The IR report of October 2021 concluded, positively, that ‘there is still time to avert the worst outcomes if we act swiftly. Action plans and technologies are already available to help conserve and restore freshwater ecosystems.’
One option favoured by Moran is to deploy small turbines to produce hydro-electric energy without the need for huge dams. These would use photovoltaics – in effect, floating solar farms powered by water that can be deployed in existing reservoirs. ‘If you do this on ten per cent of the reservoirs in the Amazon basin, you generate twice as much electricity as you would otherwise; if you deploy them where dams are proposed, you will get 67 per cent of the planned energy. But you take out the big bads – the environmental and societal impacts. These can use fish-friendly turbines – they could revolutionise dams.’
Such plants are already in situ, with projects of more than 100MW operating in both China and Japan, with panels fixed together on a float to form a pontoon. Such projects involve central inverters, which connect the PV panels, placed on stilts on land to avoid interfering with neighbouring farmland. The principle has also been adopted in the UK, with a floating solar farm of 23,000 panels providing energy to water treatment plants near Heathrow airport. The cooler temperatures of the water also make the plants more efficient than land-based equivalents.

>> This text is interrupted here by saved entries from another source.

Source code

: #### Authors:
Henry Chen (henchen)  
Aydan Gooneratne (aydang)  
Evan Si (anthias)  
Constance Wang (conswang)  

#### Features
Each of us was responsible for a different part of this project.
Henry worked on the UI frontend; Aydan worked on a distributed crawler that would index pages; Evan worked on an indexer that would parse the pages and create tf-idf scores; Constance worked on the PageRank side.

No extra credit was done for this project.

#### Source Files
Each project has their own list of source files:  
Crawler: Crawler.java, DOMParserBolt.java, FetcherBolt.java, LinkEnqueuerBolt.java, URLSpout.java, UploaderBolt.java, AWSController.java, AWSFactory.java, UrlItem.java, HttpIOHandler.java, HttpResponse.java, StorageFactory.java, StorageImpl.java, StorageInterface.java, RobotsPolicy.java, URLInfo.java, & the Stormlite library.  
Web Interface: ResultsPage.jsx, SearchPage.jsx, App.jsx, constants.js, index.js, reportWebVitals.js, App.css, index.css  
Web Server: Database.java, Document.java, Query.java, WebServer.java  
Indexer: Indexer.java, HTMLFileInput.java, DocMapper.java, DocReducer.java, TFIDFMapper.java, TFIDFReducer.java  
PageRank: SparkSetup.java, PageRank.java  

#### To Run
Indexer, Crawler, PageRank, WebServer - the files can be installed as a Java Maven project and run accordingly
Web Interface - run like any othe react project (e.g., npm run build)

Moran is acutely aware of the financial muscle of dam constructors, who may not automatically welcome smaller projects. ‘They don’t like plans for floating solar panels because there isn’t so much money in that. The Belo Monte Dam in Brazil cost US$31 billion. If you do things greener, you won’t get US$31 billion.’ He also points to the practical point that decision makers also prefer simple projects. ‘A department of energy would rather deal with one big dam than 1,000 smaller projects.’
The expansion of dams isn’t inevitable. The building of dams in Europe and the USA reached a peak during the 1960s and has been in decline since then, with more now being dismantled than installed. Today, hydropower only supplies six per cent of US electricity. Dams are now being removed at a rate of more than one a week on both sides of the Atlantic.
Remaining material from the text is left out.